■ TASK BRIEF
Working through the entries below, find how many lines include "challenge", then write only that number.

----- DATASET CONTENT -----

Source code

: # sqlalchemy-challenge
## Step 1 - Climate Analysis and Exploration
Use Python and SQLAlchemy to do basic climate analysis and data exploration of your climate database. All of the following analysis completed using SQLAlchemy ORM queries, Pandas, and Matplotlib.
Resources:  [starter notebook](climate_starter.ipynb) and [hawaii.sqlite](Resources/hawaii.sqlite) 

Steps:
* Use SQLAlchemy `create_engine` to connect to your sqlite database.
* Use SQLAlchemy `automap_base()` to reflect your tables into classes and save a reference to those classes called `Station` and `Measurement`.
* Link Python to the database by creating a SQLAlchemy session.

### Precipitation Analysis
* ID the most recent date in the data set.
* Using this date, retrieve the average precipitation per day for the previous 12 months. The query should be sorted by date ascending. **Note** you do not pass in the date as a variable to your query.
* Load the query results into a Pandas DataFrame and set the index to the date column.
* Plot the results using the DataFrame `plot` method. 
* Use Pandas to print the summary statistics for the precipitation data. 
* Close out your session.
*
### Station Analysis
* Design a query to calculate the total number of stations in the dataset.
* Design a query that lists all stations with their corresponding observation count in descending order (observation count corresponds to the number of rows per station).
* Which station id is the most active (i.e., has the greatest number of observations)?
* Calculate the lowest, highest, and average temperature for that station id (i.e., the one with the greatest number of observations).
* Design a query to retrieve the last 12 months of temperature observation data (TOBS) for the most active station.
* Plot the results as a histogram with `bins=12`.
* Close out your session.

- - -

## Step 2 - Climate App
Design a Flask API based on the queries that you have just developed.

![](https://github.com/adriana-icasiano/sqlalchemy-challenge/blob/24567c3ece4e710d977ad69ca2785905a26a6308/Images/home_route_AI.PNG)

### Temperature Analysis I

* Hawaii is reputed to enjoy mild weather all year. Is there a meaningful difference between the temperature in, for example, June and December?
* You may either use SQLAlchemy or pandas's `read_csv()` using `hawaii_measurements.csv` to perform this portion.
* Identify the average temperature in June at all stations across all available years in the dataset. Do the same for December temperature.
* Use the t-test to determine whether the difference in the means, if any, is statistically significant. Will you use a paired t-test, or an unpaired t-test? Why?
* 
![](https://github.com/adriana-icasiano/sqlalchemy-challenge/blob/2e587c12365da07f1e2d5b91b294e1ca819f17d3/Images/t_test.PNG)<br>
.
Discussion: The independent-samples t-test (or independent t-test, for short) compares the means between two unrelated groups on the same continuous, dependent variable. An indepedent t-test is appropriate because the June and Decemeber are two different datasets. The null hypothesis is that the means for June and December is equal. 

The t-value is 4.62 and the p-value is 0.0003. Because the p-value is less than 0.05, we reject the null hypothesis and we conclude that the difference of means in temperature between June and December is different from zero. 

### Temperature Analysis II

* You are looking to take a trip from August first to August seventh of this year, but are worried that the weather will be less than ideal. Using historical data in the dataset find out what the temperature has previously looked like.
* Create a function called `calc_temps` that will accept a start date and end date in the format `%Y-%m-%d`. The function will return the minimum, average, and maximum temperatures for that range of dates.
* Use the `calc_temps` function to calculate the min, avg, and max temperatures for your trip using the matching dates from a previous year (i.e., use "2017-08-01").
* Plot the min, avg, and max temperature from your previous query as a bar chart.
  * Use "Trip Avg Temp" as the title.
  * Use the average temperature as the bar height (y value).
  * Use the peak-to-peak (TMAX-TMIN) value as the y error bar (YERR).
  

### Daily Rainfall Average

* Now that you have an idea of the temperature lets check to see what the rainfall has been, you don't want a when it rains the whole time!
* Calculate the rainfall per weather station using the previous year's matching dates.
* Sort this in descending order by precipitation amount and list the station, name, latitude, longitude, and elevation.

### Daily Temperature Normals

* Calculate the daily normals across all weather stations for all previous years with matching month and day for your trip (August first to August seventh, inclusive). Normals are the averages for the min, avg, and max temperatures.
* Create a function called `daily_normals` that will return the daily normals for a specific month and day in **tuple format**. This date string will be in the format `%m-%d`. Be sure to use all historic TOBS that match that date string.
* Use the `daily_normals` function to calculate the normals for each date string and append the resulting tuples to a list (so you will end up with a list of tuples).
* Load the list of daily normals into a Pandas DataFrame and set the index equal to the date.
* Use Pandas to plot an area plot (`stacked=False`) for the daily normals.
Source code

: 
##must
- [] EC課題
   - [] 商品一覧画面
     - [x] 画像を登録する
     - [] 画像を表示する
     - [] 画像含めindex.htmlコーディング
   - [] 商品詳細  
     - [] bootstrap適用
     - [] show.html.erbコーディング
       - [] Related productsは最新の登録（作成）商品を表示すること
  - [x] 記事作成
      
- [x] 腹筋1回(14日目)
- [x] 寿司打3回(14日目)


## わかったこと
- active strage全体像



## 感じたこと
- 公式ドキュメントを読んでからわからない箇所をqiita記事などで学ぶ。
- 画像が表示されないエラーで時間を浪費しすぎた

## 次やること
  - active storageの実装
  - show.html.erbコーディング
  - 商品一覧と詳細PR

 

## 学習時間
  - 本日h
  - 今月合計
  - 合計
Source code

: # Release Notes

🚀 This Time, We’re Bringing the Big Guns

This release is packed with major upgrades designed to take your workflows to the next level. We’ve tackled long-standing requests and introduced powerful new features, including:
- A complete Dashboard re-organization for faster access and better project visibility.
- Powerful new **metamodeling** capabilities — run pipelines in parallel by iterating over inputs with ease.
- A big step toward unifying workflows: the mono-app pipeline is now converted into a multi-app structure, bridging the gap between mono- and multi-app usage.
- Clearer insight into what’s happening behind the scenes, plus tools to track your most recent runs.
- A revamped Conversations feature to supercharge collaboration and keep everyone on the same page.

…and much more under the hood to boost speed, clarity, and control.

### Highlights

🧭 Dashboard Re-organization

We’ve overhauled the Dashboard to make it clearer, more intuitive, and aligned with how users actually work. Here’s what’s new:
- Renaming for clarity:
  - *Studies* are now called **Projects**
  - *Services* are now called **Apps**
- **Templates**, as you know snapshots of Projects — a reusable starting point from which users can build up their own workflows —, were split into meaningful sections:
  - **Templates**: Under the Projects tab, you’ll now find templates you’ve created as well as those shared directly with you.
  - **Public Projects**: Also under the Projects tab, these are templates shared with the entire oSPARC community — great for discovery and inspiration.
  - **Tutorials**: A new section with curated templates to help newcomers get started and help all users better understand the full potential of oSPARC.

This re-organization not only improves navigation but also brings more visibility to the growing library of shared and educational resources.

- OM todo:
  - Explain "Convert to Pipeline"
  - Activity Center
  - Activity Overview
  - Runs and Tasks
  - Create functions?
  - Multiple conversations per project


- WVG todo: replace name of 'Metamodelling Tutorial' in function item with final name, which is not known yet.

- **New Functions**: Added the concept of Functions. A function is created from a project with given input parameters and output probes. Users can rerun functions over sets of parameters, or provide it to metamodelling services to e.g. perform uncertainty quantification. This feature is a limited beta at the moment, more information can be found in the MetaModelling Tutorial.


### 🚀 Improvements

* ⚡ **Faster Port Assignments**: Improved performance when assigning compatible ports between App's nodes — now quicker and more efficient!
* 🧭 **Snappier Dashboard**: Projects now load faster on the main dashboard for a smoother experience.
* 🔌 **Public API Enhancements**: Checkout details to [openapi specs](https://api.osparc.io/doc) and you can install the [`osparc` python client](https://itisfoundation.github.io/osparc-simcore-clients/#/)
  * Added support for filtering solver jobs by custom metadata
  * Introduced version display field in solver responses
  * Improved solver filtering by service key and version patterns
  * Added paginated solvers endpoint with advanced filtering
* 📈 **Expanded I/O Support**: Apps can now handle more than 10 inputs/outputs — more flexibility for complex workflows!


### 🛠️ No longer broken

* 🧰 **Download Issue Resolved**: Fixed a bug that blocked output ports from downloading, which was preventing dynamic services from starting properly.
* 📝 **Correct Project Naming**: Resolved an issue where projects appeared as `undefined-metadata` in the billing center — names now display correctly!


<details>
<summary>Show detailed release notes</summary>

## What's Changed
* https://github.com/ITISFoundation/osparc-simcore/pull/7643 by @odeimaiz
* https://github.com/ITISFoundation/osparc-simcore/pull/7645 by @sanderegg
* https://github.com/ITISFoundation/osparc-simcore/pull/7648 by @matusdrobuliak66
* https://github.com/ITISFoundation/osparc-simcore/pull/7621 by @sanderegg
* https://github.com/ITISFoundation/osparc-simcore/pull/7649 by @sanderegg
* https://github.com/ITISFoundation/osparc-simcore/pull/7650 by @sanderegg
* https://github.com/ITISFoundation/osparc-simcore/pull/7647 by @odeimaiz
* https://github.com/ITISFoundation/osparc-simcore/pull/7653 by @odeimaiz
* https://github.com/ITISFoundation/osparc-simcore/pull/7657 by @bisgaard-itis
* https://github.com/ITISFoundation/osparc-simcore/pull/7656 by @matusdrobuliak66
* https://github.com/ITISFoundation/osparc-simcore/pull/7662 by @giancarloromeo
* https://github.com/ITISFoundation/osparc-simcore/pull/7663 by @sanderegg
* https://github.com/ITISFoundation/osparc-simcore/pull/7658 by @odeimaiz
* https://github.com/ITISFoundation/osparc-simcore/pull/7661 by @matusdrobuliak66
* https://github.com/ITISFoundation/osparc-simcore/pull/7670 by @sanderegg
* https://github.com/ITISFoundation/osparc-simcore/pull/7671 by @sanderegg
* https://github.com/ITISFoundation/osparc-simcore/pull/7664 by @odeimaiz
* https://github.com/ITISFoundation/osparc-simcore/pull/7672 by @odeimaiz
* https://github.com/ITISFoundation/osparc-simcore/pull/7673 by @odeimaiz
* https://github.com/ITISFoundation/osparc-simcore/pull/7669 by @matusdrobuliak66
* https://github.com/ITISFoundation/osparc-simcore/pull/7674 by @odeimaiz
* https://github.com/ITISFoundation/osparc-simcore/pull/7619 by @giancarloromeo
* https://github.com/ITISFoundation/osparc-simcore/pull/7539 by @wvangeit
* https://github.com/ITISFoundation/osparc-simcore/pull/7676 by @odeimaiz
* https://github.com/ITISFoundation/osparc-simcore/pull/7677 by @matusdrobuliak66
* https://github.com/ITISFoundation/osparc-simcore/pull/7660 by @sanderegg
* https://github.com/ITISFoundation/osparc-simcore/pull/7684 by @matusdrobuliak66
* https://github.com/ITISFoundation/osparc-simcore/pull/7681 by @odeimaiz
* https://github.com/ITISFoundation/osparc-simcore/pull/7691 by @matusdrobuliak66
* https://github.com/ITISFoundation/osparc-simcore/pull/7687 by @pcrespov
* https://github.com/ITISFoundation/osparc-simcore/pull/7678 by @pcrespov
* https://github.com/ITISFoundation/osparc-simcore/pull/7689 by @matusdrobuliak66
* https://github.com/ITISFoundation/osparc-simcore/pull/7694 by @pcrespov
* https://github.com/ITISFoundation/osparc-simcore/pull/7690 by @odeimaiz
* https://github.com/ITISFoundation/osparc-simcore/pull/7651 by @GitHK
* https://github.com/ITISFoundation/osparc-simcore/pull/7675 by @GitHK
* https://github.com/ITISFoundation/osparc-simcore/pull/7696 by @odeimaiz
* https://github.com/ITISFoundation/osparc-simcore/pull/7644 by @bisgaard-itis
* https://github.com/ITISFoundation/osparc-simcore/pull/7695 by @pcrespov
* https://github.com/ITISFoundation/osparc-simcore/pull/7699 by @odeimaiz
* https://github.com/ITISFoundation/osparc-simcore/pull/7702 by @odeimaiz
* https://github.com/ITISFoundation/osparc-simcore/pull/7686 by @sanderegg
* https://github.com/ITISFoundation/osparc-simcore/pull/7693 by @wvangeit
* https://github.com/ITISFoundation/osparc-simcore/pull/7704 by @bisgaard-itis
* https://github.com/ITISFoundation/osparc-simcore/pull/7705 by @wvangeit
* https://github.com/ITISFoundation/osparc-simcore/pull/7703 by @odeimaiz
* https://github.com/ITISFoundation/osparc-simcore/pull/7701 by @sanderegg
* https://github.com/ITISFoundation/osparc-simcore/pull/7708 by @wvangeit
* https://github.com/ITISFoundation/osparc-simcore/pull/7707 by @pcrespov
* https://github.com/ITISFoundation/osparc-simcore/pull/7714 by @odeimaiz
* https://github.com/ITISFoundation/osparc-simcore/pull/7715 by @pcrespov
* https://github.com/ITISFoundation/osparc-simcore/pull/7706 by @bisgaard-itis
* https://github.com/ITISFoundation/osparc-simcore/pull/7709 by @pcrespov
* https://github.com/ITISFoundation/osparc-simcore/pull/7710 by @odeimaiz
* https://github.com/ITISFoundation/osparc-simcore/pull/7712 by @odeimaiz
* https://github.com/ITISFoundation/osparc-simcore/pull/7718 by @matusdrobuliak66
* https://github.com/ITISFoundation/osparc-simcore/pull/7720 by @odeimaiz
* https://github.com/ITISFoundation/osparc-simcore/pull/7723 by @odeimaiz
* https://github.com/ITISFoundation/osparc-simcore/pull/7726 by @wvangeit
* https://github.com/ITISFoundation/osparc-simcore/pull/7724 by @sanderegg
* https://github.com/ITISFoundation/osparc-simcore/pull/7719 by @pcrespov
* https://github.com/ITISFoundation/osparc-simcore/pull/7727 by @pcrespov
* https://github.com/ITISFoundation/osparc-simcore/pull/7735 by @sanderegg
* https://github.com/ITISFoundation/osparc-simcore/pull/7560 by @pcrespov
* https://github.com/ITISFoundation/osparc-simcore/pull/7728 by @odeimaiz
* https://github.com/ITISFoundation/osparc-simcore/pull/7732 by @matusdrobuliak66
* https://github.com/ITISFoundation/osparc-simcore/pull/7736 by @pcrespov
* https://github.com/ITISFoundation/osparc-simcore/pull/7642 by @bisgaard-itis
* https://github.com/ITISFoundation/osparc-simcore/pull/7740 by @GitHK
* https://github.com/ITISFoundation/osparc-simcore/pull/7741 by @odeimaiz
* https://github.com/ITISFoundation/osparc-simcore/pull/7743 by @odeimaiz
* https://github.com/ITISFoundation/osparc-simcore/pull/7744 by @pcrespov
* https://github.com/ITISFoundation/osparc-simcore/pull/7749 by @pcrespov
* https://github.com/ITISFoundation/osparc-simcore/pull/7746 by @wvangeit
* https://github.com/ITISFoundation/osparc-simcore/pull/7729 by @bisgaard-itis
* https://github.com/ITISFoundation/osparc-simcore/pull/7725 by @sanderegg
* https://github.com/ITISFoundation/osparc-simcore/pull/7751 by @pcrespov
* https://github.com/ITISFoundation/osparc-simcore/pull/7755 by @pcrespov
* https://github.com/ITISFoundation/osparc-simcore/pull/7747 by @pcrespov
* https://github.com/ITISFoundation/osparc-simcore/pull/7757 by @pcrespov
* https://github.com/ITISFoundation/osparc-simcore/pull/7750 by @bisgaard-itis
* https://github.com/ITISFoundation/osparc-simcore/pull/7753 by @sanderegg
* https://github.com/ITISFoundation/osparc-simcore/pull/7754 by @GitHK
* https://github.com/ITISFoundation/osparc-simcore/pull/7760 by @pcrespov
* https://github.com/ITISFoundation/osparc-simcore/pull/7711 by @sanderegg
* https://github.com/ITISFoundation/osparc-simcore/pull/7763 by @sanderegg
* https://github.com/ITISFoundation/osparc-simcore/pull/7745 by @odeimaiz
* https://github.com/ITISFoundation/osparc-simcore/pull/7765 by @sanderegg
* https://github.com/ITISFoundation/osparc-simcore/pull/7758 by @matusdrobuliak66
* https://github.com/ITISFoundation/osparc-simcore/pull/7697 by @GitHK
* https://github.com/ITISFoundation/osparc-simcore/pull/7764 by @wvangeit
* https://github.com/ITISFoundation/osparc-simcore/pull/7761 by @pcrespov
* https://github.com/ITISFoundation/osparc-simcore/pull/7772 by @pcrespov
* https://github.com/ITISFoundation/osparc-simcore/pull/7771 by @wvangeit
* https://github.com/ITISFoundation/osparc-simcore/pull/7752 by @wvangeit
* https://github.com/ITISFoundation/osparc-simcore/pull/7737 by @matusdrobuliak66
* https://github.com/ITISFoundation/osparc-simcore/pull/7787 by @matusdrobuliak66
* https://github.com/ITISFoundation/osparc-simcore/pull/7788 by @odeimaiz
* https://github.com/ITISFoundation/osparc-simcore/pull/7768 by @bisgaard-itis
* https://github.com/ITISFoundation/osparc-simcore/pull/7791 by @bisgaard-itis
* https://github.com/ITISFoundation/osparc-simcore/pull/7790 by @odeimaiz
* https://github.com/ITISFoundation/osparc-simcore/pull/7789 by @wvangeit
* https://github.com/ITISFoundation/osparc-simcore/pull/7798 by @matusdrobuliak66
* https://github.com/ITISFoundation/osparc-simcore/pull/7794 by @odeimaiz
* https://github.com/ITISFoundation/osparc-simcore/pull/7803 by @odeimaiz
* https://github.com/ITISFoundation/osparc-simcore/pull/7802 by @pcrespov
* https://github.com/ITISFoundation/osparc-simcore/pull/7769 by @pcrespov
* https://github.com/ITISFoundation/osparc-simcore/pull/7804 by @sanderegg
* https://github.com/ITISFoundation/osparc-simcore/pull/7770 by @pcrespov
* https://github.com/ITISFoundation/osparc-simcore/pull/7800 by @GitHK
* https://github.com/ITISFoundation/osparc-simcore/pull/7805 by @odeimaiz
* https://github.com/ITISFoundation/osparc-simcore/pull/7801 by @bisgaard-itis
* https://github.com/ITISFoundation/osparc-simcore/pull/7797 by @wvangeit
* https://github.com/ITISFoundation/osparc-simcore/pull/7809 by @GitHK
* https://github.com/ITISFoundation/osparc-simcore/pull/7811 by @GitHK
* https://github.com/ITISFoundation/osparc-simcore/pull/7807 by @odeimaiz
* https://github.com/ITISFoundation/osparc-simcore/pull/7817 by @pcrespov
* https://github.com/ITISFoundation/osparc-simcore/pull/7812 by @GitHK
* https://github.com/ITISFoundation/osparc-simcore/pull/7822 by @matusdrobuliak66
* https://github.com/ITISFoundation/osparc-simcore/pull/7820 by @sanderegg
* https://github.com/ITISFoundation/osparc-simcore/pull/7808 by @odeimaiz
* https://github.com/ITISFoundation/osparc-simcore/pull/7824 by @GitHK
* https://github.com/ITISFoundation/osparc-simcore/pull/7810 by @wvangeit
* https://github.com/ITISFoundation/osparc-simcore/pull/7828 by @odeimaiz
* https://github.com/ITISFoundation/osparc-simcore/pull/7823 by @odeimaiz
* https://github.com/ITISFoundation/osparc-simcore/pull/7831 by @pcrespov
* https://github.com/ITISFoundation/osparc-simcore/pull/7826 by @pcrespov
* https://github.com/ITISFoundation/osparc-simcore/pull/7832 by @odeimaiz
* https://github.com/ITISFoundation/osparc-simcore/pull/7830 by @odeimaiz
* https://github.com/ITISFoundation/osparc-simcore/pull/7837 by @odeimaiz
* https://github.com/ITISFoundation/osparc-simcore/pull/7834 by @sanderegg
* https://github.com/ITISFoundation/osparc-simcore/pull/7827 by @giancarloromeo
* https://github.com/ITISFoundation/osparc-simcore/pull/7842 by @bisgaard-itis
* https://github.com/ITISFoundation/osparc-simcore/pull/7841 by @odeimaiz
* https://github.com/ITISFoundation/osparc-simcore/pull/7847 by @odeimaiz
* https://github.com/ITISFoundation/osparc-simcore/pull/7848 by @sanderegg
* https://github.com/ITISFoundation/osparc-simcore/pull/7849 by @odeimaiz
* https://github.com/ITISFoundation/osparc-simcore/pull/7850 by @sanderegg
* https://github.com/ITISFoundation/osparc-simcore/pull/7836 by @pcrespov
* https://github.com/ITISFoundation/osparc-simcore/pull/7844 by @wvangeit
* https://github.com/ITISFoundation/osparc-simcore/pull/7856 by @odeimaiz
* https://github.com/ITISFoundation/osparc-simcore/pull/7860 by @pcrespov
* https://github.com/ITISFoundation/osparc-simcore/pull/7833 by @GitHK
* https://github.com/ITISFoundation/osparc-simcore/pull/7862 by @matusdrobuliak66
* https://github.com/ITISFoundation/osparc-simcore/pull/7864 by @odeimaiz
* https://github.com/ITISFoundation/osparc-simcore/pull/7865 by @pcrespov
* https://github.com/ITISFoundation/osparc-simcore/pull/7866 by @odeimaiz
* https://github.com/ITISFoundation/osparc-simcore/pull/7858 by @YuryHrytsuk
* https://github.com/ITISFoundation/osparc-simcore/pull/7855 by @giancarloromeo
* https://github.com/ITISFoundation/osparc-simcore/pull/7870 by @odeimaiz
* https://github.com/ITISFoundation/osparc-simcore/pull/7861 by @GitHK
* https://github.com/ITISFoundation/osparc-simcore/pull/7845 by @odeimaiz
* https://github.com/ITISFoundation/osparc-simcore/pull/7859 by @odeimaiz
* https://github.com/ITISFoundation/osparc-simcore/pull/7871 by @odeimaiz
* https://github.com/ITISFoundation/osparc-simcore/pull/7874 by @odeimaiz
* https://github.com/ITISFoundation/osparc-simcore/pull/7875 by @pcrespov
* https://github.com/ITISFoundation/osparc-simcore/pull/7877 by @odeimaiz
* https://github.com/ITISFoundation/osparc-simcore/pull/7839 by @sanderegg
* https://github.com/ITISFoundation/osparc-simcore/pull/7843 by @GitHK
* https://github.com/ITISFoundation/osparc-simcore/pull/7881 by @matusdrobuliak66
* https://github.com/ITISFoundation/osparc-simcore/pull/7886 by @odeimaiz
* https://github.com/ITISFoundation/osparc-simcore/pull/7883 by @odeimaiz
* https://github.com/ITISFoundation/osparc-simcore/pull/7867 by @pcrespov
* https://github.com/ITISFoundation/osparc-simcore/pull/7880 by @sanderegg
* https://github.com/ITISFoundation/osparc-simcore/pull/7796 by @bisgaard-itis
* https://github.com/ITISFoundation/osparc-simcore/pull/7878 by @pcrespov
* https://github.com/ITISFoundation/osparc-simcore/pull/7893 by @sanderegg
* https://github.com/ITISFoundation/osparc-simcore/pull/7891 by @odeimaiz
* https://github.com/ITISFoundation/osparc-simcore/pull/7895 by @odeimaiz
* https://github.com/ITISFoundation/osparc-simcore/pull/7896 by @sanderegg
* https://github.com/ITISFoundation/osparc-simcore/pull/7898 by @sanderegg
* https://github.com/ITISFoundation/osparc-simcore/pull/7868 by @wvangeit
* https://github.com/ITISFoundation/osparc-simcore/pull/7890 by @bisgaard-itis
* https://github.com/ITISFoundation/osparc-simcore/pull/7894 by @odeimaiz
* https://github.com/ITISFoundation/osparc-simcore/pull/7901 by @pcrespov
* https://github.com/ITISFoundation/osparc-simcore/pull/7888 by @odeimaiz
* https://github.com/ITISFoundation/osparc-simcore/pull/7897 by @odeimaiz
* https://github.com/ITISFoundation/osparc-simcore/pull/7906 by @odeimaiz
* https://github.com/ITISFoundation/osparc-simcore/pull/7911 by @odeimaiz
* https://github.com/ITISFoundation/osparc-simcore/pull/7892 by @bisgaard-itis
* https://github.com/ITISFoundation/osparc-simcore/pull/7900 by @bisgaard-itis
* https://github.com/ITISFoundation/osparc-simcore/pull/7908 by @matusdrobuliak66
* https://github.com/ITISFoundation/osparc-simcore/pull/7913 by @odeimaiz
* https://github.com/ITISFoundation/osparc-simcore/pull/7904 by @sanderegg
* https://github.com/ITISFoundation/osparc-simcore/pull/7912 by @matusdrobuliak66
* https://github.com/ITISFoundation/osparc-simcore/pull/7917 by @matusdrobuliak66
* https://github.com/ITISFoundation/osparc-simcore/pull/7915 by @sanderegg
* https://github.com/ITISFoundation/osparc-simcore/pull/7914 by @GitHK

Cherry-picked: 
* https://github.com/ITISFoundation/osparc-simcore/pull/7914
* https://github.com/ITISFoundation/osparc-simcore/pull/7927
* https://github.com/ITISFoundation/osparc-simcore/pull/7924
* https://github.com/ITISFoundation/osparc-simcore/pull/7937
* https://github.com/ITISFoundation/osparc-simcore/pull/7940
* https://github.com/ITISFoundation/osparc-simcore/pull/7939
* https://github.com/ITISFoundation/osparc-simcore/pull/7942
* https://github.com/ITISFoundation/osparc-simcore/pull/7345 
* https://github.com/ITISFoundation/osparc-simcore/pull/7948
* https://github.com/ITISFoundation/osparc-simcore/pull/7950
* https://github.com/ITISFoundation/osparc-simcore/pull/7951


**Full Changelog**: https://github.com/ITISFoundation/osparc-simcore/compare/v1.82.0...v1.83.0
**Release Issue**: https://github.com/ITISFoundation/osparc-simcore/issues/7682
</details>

-----

■ RESULT
3